If navigated responsibly, Gemma represents not the summit of AI, but a basecamp for the next generation of AI researchers following in DeepMind’s footsteps towards fair, beneficial artificial general intelligence.
Conclusion
DeepMind’s release of Gemma models signifies a new era for open source AI – one that transcends narrow benchmarks into generalized intelligence capabilities. Tested extensively for safety and broadly accessible, Gemma sets a new standard for responsible open sourcing in AI.
Driven by a competitive spirit tempered with cooperative values, sharing breakthroughs like Gemma raises all boats in the AI ecosystem. The entire community now has access to a versatile LLM family to drive or support their initiatives.

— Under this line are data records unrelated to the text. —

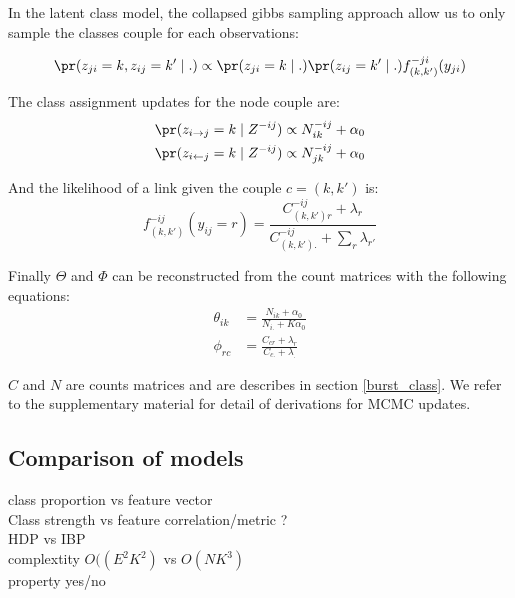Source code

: In the latent class model, the collapsed gibbs sampling approach allow us to only sample the classes couple for each observations:

\begin{equation}
\pr(z_{ji}=k, z_{ij}=k' \mid .) \propto \pr(z_{ji}=k \mid .) \pr(z_{ij}=k' \mid .) f_{(k,k')}^{-ji}(y_{ji})
\end{equation}


The class assignment updates for the node couple are:
\begin{align}
\pr(z_{i\rightarrow j} =k \mid Z^{-ij}) &\propto N_{ik}^{-ij} + \alpha_0 \\
\pr(z_{i\leftarrow j} =k \mid Z^{-ij}) &\propto N_{jk}^{-ij} + \alpha_0 
\end{align}

And the likelihood of a link given the couple $c=(k, k')$ is:
\begin{equation} \label{eq:cgs_mmsb}
f_{(k, k')}^{-ij}(y_{ij}=r) = \frac{C_{(k,k')r}^{-ij} + \lambda_r}{C_{(k,k')\bm{.}}^{-ij} + \sum_r\lambda_{r'}} 
\end{equation}

Finally $\Theta$ and $\Phi$ can be reconstructed from the count matrices with the following equations:
\begin{align}
\theta_{ik} &= \frac{N_{ik} + \alpha_0}{ N_{i\bm{.}} + K\alpha_0} \\
\phi_{rc} &= \frac{C_{cr} + \lambda_r}{ C_{c.} + \lambda_{\bm{.}}}
\end{align}

$C$ and $N$ are counts matrices and are describes in section \ref{burst_class}. We refer to the supplementary material for detail of derivations for MCMC updates. 


\subsection{Comparison of models}
class proportion vs feature vector \\
Class strength vs feature correlation/metric ? \\
HDP vs IBP \\
complextity $O((E^2K^2)$ vs $O(NK^3)$ \\
property yes/no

While risks remain, DeepMind’s technical and ethical diligence provides confidence that Gemma’s benefits outweigh its potential harms. As AI capabilities grow ever more advanced, maintaining this nuance between openness and caution will be critical.
Gemma takes us one step closer to AI that benefits all of humanity. But many grand challenges still await along the path to benevolent artificial general intelligence. If AI researchers, developers and society at large can maintain collaborative progress, Gemma may one day be seen as a historic basecamp, rather than the final summit.